Accepting as true, for the purposes of this motion only, that defendants (1) knew that the ARS market would be illiquid without intervention by brokers beginning in Fall 2007 and (2) held large inventories of ARS, which they needed to sell, "it is quite reasonable to infer that [defendants] then had a motive to conceal the ARS illiquidity risk from customers to whom [they] hoped to sell ARS from [their] own portfolio." Defer LP v. Raymond James Fin., Inc., No. 08 Civ. 3449(LAK), 2010 WL 3452387, at *5 (S.D.N.Y. Sept. 2, 2010). Plaintiffs do not allege whether defendants actually unloaded (or attempted to unload) their own inventory of ARS. "[O]missions and ambiguities [in the complaint] count against inferring scienter." Tellabs, 551 U.S. at 326. However, the identities of participants in the ARS market were allegedly opaque and not readily ascertainable if one was not a broker-dealer.

Plaintiffs allege that defendants continued to increase their ARS inventory through February 13, 2008. (Am. Compl. ¶ 51.) That allegation could lead to at least two different inferences: (1) that defendants were (wrongly) bullish on the ARS market; or (2) that defendants took the risk of increasing their own long positions in ARS to keep the market from complete collapse and to buy time for an orderly disposition of their holdings. The former would be a possible nonculpable explanation for defendants' allegedly inaccurate assurances regarding the state of the ARS market, see In re Citigroup, 700 F. Supp. 2d at 305, and the latter a plausible culpable motive, particularly when the other facts alleged do not suggest a bullish state of mind by defendants, but rather concealed knowledge of looming illiquidity.

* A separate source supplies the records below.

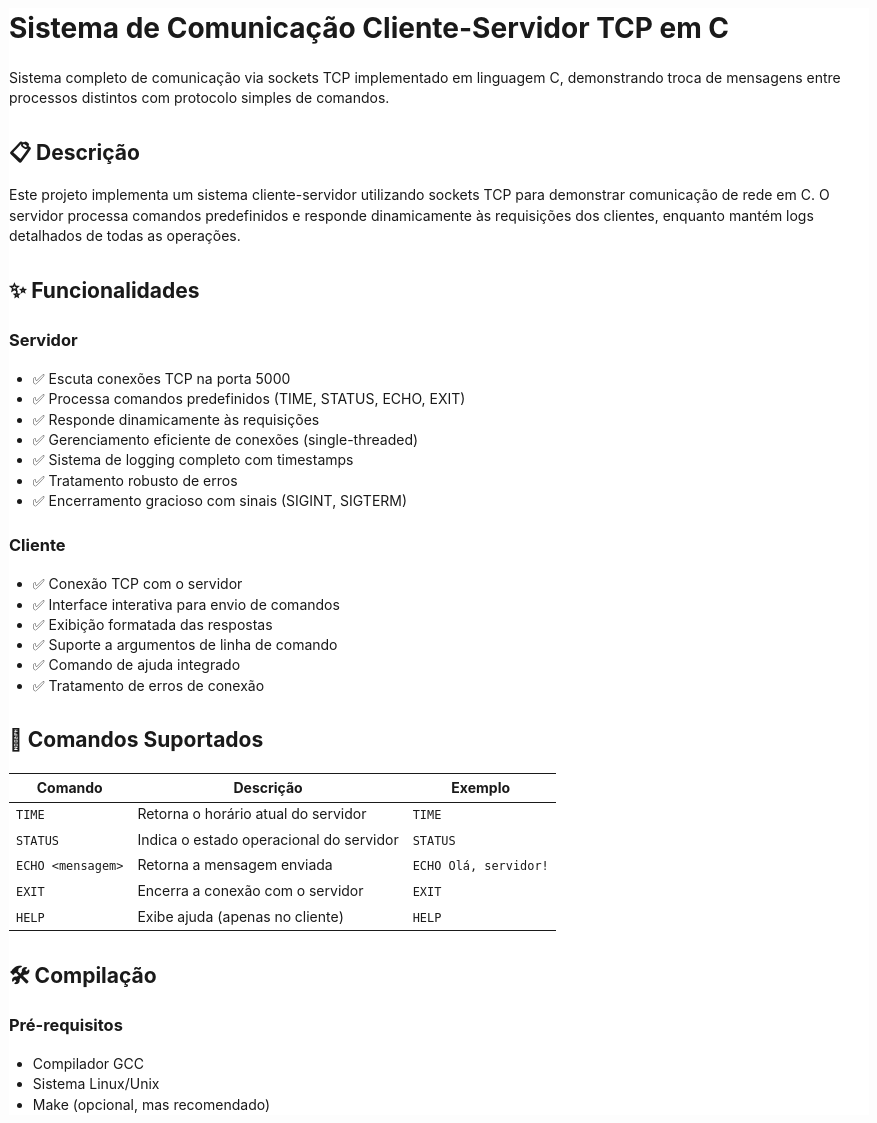 # Sistema de Comunicação Cliente-Servidor TCP em C

Sistema completo de comunicação via sockets TCP implementado em linguagem C, demonstrando troca de mensagens entre processos distintos com protocolo simples de comandos.

## 📋 Descrição

Este projeto implementa um sistema cliente-servidor utilizando sockets TCP para demonstrar comunicação de rede em C. O servidor processa comandos predefinidos e responde dinamicamente às requisições dos clientes, enquanto mantém logs detalhados de todas as operações.

## ✨ Funcionalidades

### Servidor
- ✅ Escuta conexões TCP na porta 5000
- ✅ Processa comandos predefinidos (TIME, STATUS, ECHO, EXIT)
- ✅ Responde dinamicamente às requisições
- ✅ Gerenciamento eficiente de conexões (single-threaded)
- ✅ Sistema de logging completo com timestamps
- ✅ Tratamento robusto de erros
- ✅ Encerramento gracioso com sinais (SIGINT, SIGTERM)

### Cliente
- ✅ Conexão TCP com o servidor
- ✅ Interface interativa para envio de comandos
- ✅ Exibição formatada das respostas
- ✅ Suporte a argumentos de linha de comando
- ✅ Comando de ajuda integrado
- ✅ Tratamento de erros de conexão

## 🚀 Comandos Suportados

| Comando | Descrição | Exemplo |
|---------|-----------|---------|
| `TIME` | Retorna o horário atual do servidor | `TIME` |
| `STATUS` | Indica o estado operacional do servidor | `STATUS` |
| `ECHO <mensagem>` | Retorna a mensagem enviada | `ECHO Olá, servidor!` |
| `EXIT` | Encerra a conexão com o servidor | `EXIT` |
| `HELP` | Exibe ajuda (apenas no cliente) | `HELP` |

## 🛠️ Compilação

### Pré-requisitos
- Compilador GCC
- Sistema Linux/Unix
- Make (opcional, mas recomendado)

Defendants rely on Ashland Inc. v. Morgan Stanley & Co., Inc., 700 F. Supp. 2d 453 (S.D.N.Y. 2010), to argue that the culpable inference is less compelling than the nonculpable one. In Ashland, the plaintiff alleged that Morgan Stanley purchased ARS to create the illusion of a liquid market to deceive plaintiff, knowing that such purchases were essential to maintaining liquidity in the market for Morgan Stanley-brokered ARS. Id. at 459. The Ashland court commented in dicta that this Ponzi scheme-like motivation ascribed to Morgan Stanley, even if sufficiently pled, would have been "economically irrational," because by buying up ARS to create the illusion of a liquid market to deceive plaintiff, Morgan Stanley would have also put itself in an illiquid position. Id. at 469.

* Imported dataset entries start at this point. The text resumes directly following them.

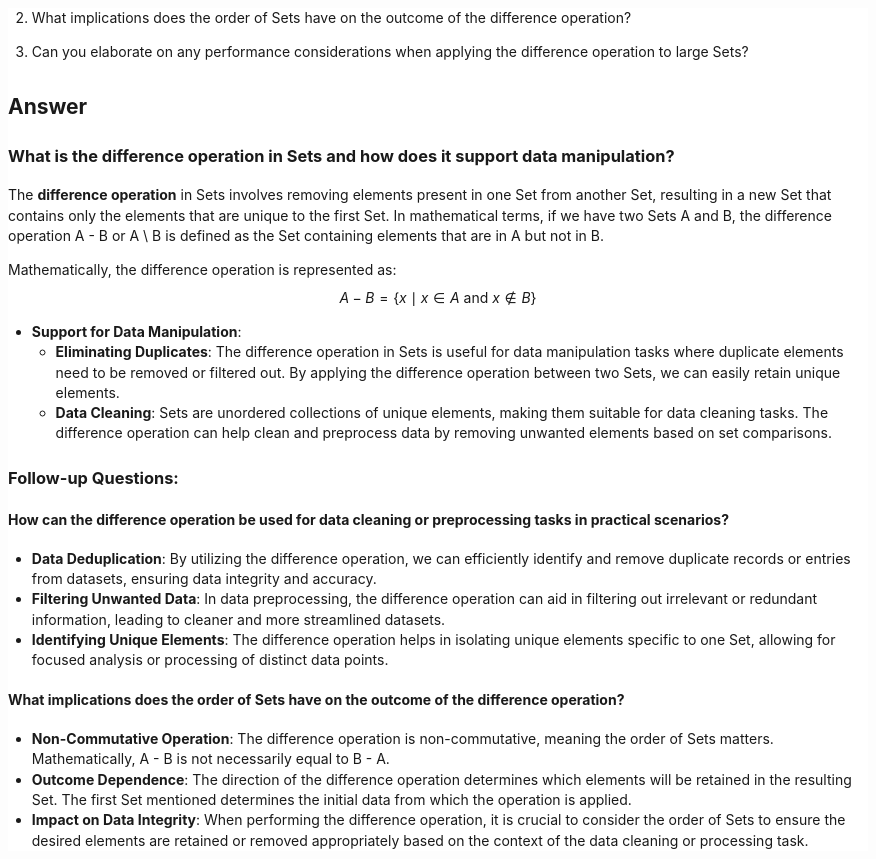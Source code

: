 2. What implications does the order of Sets have on the outcome of the difference operation?

3. Can you elaborate on any performance considerations when applying the difference operation to large Sets?





## Answer

### What is the difference operation in Sets and how does it support data manipulation?

The **difference operation** in Sets involves removing elements present in one Set from another Set, resulting in a new Set that contains only the elements that are unique to the first Set. In mathematical terms, if we have two Sets A and B, the difference operation A - B or A \ B is defined as the Set containing elements that are in A but not in B. 

Mathematically, the difference operation is represented as:
$$
A - B = \{x \mid x \in A \text{ and } x \notin B\}
$$

- **Support for Data Manipulation**:
  - **Eliminating Duplicates**: The difference operation in Sets is useful for data manipulation tasks where duplicate elements need to be removed or filtered out. By applying the difference operation between two Sets, we can easily retain unique elements.
  - **Data Cleaning**: Sets are unordered collections of unique elements, making them suitable for data cleaning tasks. The difference operation can help clean and preprocess data by removing unwanted elements based on set comparisons.

### Follow-up Questions:

#### How can the difference operation be used for data cleaning or preprocessing tasks in practical scenarios?

- **Data Deduplication**: By utilizing the difference operation, we can efficiently identify and remove duplicate records or entries from datasets, ensuring data integrity and accuracy.
- **Filtering Unwanted Data**: In data preprocessing, the difference operation can aid in filtering out irrelevant or redundant information, leading to cleaner and more streamlined datasets.
- **Identifying Unique Elements**: The difference operation helps in isolating unique elements specific to one Set, allowing for focused analysis or processing of distinct data points.

#### What implications does the order of Sets have on the outcome of the difference operation?

- **Non-Commutative Operation**: The difference operation is non-commutative, meaning the order of Sets matters. Mathematically, A - B is not necessarily equal to B - A.
- **Outcome Dependence**: The direction of the difference operation determines which elements will be retained in the resulting Set. The first Set mentioned determines the initial data from which the operation is applied.
- **Impact on Data Integrity**: When performing the difference operation, it is crucial to consider the order of Sets to ensure the desired elements are retained or removed appropriately based on the context of the data cleaning or processing task.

However, this Court is not persuaded that the culpable inference is economically irrational in this case. It would not be economically irrational to attempt to pump up investor demand for ARS and to conceal the risk of auction failure from Fall 2007 through February 13, 2008 in an attempt to buy enough time to exit the ARS market, as defendants are alleged to have done. See Defer LP,2010 WL 3452387, at *5. By the same token, the allegations do not support a strong inference of scienter for conduct occurring before Fall 2007, since the ARS market at that time was not yet alleged to be illiquid. Having weighed the culpable inference against the nonculpable inference based on the facts, as alleged, the Court concludes that plaintiffs have adequately pled scienter for those alleged material misrepresentations or omissions that occurred from Fall 2007 through February 13, 2008.*fn7

ii. Actionable Statements or Omissions

It is a violation of Section 10(b) and Rule 10b-5 "[t]o make any untrue statement of a material fact or to omit to state a material fact necessary in order to make the statements made, in the light of the circumstances under which they were made, not misleading." 17 C.F.R. § 240.10b-5(b). Since the Court has determined that the amended complaint adequately alleges scienter with respect to statements made from Fall 2007 through February 13, 2008, it will only consider alleged misstatements and omissions that occurred during that period. See Defer LP, 2010 WL 3452387, at *9.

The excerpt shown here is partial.